= The problem =
Copy out each line below in which the string "step" appears.

[Saved data entries]

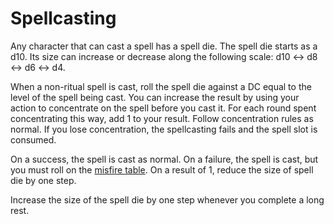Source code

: # Spellcasting

Any character that can cast a spell has a spell die. The spell die starts as a d10. Its size can increase or decrease along the following scale: d10 ↔ d8 ↔ d6 ↔ d4.

When a non-ritual spell is cast, roll the spell die against a DC equal to the level of the spell being cast. You can increase the result by using your action to concentrate on the spell before you cast it. For each round spent concentrating this way, add 1 to your result. Follow concentration rules as normal. If you lose concentration, the spellcasting fails and the spell slot is consumed.

On a success, the spell is cast as normal. On a failure, the spell is cast, but you must roll on the [misfire table](</Magic/Misfires.md>). On a result of 1, reduce the size of spell die by one step.

Increase the size of the spell die by one step whenever you complete a long rest.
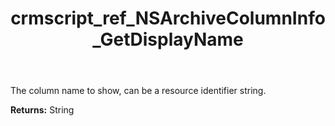 ﻿---
title: crmscript_ref_NSArchiveColumnInfo_GetDisplayName
description: String NSArchiveColumnInfo.GetDisplayName()
intellisense: NSArchiveColumnInfo.GetDisplayName
keywords: NSArchiveColumnInfo, GetDisplayName
so.topic: reference
---

The column name to show, can be a resource identifier string.

**Returns:** String


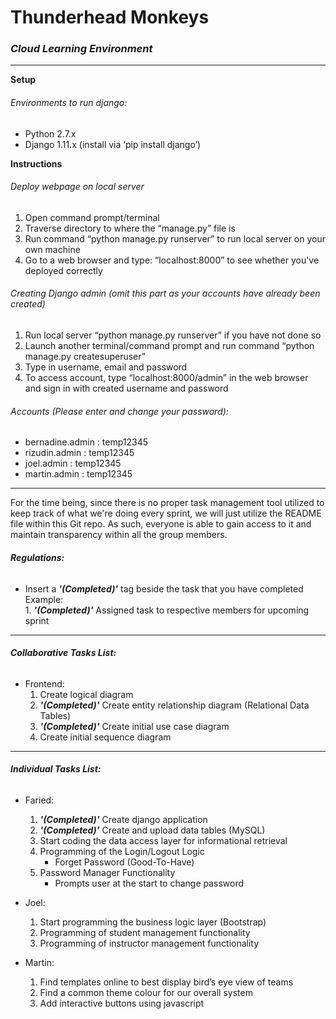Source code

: # Thunderhead Monkeys
### _**Cloud Learning Environment**_

--------------------------------------------------------------------------------

**Setup**
###### Environments to run django:
* Python 2.7.x
* Django 1.11.x (install via ‘pip install django’)

**Instructions**
###### Deploy webpage on local server
1. Open command prompt/terminal
1. Traverse directory to where the “manage.py” file is
2. Run command “python manage.py runserver” to run local server on your own machine
3. Go to a web browser and type: “localhost:8000” to see whether you've deployed correctly

###### Creating Django admin (omit this part as your accounts have already been created)
1.	Run local server “python manage.py runserver” if you have not done so
2.	Launch another terminal/command prompt and run command “python manage.py createsuperuser”
3.	Type in username, email and password
4.	To access account, type “localhost:8000/admin” in the web browser and sign in with created username and password

###### Accounts (Please enter and change your password):
* bernadine.admin : temp12345
* rizudin.admin : temp12345
* joel.admin : temp12345
* martin.admin : temp12345

--------------------------------------------------------------------------------

For the time being, since there is no proper task management tool utilized to keep track of what we're doing every sprint, we will just utilize the README file within this Git repo. As such, everyone is able to gain access to it and maintain transparency within all the group members.

###### **Regulations:**
* Insert a _**'(Completed)'**_ tag beside the task that you have completed  
    Example:  
        1. _**'(Completed)'**_ Assigned task to respective members for upcoming sprint

--------------------------------------------------------------------------------

###### **Collaborative Tasks List:**
* Frontend:
    1. Create logical diagram
    2. _**'(Completed)'**_ Create entity relationship diagram (Relational Data Tables)
    3. _**'(Completed)'**_ Create initial use case  diagram
    4. Create initial sequence diagram

--------------------------------------------------------------------------------

###### **Individual Tasks List:**
* Faried:
    1. _**'(Completed)'**_ Create django application
    2. _**'(Completed)'**_ Create and upload data tables (MySQL)
    3. Start coding the data access layer for informational retrieval
    4. Programming of the Login/Logout Logic
        * Forget Password (Good-To-Have)
    5. Password Manager Functionality
        * Prompts user at the start to change password

* Joel:
    1. Start programming the business logic layer (Bootstrap)
    2. Programming of student management functionality
    3. Programming of instructor management functionality

* Martin:
    1. Find templates online to best display bird’s eye view of teams
    2. Find a common theme colour for our overall system
    3. Add interactive buttons using javascript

= Worked solution =
On a success, the spell is cast as normal. On a failure, the spell is cast, but you must roll on the [misfire table](</Magic/Misfires.md>). On a result of 1, reduce the size of spell die by one step.
Increase the size of the spell die by one step whenever you complete a long rest.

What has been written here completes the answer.